:: WORK TO BE COMPLETED ::
Within the material that follows, how many lines include the string "word"? Answer with the number and nothing more.

:: INFORMATION ::
______

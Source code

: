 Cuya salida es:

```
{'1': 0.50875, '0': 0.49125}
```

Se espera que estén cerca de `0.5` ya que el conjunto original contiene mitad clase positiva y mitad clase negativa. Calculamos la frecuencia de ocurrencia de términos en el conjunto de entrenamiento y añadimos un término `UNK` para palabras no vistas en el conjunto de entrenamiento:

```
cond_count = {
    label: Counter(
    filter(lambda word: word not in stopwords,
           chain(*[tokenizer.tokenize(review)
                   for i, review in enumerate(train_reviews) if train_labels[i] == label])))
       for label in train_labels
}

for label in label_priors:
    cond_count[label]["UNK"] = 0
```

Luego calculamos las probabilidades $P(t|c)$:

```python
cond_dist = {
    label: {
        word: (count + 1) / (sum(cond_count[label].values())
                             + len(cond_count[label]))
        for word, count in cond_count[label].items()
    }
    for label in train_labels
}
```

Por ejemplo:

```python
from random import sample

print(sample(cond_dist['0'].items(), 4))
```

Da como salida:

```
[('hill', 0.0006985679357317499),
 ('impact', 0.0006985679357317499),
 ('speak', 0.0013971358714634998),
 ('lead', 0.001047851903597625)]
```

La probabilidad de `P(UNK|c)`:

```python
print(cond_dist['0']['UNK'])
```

______

:: RESULT ::
3